Tumors with excess EGFR tend to be difficult to treat. "Overexpression [of EGFR] has been associated with poor prognosis and slow response to treatment again and again," said Carolyn Sartor, M.D., assistant professor of radiation oncology at the University of North Carolina School of Medicine.

As cancer researchers realized how frequently EGFR goes awry, they followed Mendelsohn and Sato's lead and began developing drugs to shut it down. First attempts to push the antibody into the clinic failed, but in the early 1990s, biotech startup ImClone acquired rights to the research. The company began clinical trials in 1995, and soon two other companies began their own trials of anti-EGFR antibodies. All three monoclonal antibodies work by clamping down on the "cup" of the receptor that sticks out of the cell, thereby blocking growth factors that normally trigger a cascade of signals that ultimately arrive at the cell nucleus.

In the 1990s, the field of anti-EGFR therapeutics expanded with a second approach. Whereas antibodies hit the receptor "high" (outside the cell), small molecules can hit it "low" (inside the cell). EGFR signals the nucleus through a series of proteins called tyrosine kinases. Researchers reasoned that blocking these signals—which grow in strength as a cancerous cell produces ever more EGFR—might also inhibit tumor growth. The first two EGFR tyrosine kinase inhibitors, Iressa (gefitinib) and Tarceva (erlotinib), received FDA approval last year. These two small-molecule drugs can be taken orally, whereas the bulkier monoclonal antibodies must be delivered intravenously.

But as in the phase III trials of cetuximab, only a fraction of patients—between 12% and 27%—responded to gefitinib and erlotinib in pivotal trials. Researchers responded by quickly identifying several mutations that appear to predict response to anti-EGFR drugs. In this issue of the Journal (see article, p. 643), Federico Cappuzzo, M.D., and colleagues at the University of Colorado Health Sciences Center add to the bounty. With the goal of developing a practical clinical test for patient selection, the team measured several EGFR-related factors in 102 patients with non–small-cell lung cancer. It turns out that patients with large amounts of the EGFR protein show better response rates to therapy—36% improved, whereas only 3% of patients with lower amounts of the protein got better.

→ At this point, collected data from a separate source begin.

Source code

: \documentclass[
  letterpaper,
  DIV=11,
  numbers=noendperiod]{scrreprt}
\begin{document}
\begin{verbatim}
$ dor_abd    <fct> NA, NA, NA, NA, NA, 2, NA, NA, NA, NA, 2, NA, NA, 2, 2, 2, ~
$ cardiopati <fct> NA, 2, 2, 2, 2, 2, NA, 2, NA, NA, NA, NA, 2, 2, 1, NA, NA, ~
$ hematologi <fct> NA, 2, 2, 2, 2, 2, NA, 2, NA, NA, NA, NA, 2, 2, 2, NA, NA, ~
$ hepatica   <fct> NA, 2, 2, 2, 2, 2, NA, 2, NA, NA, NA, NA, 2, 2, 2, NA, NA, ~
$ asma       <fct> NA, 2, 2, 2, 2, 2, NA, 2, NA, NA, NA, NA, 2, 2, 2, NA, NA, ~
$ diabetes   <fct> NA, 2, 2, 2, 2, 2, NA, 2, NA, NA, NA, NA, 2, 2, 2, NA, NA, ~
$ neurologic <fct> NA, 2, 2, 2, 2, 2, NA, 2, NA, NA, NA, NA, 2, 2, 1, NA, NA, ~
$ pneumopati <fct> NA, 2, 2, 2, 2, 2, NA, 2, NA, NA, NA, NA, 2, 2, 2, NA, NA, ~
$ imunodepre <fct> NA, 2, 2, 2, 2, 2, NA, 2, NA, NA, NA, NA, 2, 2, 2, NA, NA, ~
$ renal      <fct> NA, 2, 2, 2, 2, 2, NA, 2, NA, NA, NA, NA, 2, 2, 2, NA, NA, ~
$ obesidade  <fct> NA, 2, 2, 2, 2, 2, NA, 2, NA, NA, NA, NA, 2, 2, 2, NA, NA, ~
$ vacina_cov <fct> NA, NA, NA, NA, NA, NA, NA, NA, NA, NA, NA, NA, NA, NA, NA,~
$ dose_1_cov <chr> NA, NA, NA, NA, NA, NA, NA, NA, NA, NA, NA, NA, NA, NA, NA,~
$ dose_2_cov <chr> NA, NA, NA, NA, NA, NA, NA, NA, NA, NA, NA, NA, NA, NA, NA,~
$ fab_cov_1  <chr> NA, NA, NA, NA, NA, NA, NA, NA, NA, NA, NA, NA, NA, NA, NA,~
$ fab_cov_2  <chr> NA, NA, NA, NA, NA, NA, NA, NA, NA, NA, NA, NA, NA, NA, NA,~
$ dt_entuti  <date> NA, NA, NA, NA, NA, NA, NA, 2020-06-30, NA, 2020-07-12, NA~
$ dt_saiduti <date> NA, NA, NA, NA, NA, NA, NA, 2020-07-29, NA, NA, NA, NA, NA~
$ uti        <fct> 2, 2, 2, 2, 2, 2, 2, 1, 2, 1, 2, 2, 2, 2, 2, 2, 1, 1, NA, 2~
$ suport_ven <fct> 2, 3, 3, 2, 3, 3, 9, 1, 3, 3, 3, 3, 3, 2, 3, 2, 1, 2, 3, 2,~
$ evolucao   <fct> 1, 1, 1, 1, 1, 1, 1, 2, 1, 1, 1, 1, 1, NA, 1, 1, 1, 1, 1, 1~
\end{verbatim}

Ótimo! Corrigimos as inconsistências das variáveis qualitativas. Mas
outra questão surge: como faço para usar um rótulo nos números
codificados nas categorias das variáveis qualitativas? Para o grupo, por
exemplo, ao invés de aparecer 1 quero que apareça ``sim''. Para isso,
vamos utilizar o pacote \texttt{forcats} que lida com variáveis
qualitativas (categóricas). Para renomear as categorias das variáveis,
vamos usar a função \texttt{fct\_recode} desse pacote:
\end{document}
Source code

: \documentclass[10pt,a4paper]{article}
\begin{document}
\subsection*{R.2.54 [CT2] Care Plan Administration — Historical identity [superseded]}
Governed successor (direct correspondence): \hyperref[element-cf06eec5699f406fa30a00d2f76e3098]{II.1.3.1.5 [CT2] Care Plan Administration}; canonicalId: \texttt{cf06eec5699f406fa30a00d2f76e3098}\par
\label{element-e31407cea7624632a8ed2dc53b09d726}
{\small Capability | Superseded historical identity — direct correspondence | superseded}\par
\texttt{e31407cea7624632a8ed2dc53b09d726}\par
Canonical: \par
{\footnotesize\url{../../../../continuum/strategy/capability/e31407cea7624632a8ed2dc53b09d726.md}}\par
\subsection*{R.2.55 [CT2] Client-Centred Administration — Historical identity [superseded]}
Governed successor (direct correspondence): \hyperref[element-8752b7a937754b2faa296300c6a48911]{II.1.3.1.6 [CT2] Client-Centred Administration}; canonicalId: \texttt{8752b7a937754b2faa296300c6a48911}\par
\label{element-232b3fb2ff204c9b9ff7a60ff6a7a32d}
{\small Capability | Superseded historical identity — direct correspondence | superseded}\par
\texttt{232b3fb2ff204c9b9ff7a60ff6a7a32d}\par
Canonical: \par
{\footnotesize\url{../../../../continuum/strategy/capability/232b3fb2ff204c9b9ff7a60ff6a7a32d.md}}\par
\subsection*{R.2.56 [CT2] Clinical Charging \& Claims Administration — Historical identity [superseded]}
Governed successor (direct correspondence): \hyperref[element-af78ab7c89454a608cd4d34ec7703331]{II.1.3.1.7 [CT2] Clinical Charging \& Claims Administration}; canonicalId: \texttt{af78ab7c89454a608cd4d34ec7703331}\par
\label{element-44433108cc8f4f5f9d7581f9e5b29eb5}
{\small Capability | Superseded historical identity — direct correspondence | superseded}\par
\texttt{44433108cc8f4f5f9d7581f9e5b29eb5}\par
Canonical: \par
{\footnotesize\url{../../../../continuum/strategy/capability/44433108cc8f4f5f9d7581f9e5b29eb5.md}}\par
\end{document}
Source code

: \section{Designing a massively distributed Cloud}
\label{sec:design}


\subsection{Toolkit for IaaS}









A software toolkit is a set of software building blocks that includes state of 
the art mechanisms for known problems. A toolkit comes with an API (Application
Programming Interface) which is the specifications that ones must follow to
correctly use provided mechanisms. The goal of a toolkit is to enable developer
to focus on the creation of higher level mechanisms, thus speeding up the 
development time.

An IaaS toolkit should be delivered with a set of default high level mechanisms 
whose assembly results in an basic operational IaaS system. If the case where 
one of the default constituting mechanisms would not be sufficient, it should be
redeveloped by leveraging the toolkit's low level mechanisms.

Still, as the National Cancer Institute's Frederic Kaye, M.D., writes in an accompanying editorial (see editorial, p. 621), researchers are just beginning to untie complexities within the EGFR signaling system that affect drug response. "Unfortunately," he writes, summarizing several lines of research, "it appears that it may be easier to accurately predict drug resistance than drug efficacy."

As researchers improve patient selection with first-generation EGFR drugs, a second generation is already headed for the clinic. Last year, researchers at the Melbourne, Australia, branch of the Ludwig Institute for Cancer Research launched a phase I trial of an antibody that can distinguish between EGFR on normal cells and EGFR on cancerous cells. Initially intended as a treatment for glioblastomas, researchers only serendipitously discovered the discriminating abilities of 806, the code name for the antibody.

"Although the anti-EGFR antibodies on the market show antitumor activity, they are far from ideal," said Andrew Scott, M.D., head of clinical drug development at LICR-Melbourne. Scott envisions attaching a "lethal agent" to 806 to deliver it specifically to cancer cells. "We could avoid toxicities with 806 this way," said Scott.

Another group at the University of California at Los Angeles is also trying to target brain tumors, but with RNA. The blood–brain barrier shuts out large molecules such as antibodies, rendering cetuximab and its cousins useless against brain tumors. So William Pardridge, M.D., and colleagues struck on a novel approach—smuggling RNA across the barrier to interfere with EGFR production. Small globs of fat called liposomes ferry snippets of EGFR-specific RNA into the brain. The single-stranded RNAs then seek out, bind to, and silence messenger RNA as it streams out of the cell nucleus. The result: reduced production of EGFR. The work is still preclinical, but Pardridge said mice treated with the RNA survive twice as long as control subjects.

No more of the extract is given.